INFORMATION PROVIDED section start

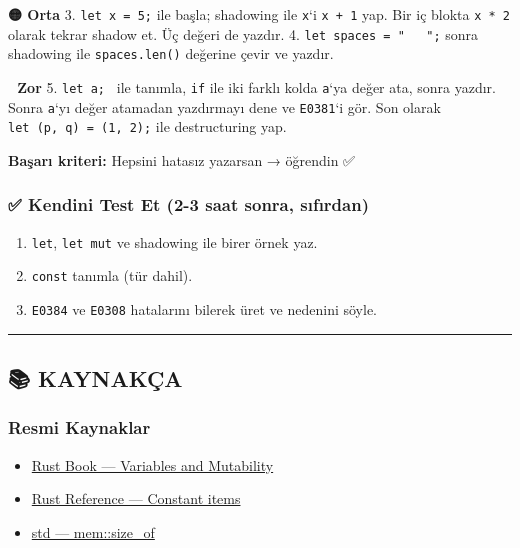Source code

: \documentclass[12pt,a4paper]{article}
\begin{document}
\textbf{🟡 Orta}
3. \texttt{let\ x\ =\ 5;} ile başla; shadowing ile \texttt{x}`i \texttt{x\ +\ 1} yap. Bir iç blokta \texttt{x\ *\ 2} olarak tekrar shadow et. Üç değeri de yazdır.
4. \texttt{let\ spaces\ =\ "\ \ \ ";} sonra shadowing ile \texttt{spaces.len()} değerine çevir ve yazdır.

\textbf{🔴 Zor}
5. \texttt{let\ a;\ } ile tanımla, \texttt{if} ile iki farklı kolda \texttt{a}`ya değer ata, sonra yazdır. Sonra \texttt{a}`yı değer atamadan yazdırmayı dene ve \texttt{E0381}`i gör. Son olarak \texttt{let\ (p,\ q)\ =\ (1,\ 2);} ile destructuring yap.

\textbf{Başarı kriteri:} Hepsini hatasız yazarsan → öğrendin ✅

\subsubsection{✅ Kendini Test Et (2-3 saat sonra, sıfırdan)}\label{kendini-test-et-2-3-saat-sonra-sıfırdan-2}

\begin{enumerate}
\def\labelenumi{\arabic{enumi}.}
\tightlist
\item
  \texttt{let}, \texttt{let\ mut} ve shadowing ile birer örnek yaz.
\item
  \texttt{const} tanımla (tür dahil).
\item
  \texttt{E0384} ve \texttt{E0308} hatalarını bilerek üret ve nedenini söyle.
\end{enumerate}

\begin{center}\rule{0.5\linewidth}{0.5pt}\end{center}

\subsection{📚 KAYNAKÇA}\label{kaynakça-2}

\subsubsection{Resmi Kaynaklar}\label{resmi-kaynaklar-2}

\begin{itemize}
\tightlist
\item
  \href{https://doc.rust-lang.org/book/ch03-01-variables-and-mutability.html}{Rust Book --- Variables and Mutability}
\item
  \href{https://doc.rust-lang.org/reference/items/constant-items.html}{Rust Reference --- Constant items}
\item
  \href{https://doc.rust-lang.org/std/mem/fn.size_of.html}{std --- mem::size\_of}
\end{itemize}
\end{document}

INFORMATION PROVIDED section end

WHAT THE EXERCISE ASKS:
Retype nothing except the lines from the line holding "Book --- Variables" through the last line of the entries, both included.

RESULT OF THIS EXERCISE:
  \href{https://doc.rust-lang.org/book/ch03-01-variables-and-mutability.html}{Rust Book --- Variables and Mutability}
\item
  \href{https://doc.rust-lang.org/reference/items/constant-items.html}{Rust Reference --- Constant items}
\item
  \href{https://doc.rust-lang.org/std/mem/fn.size_of.html}{std --- mem::size\_of}
\end{itemize}
\end{document}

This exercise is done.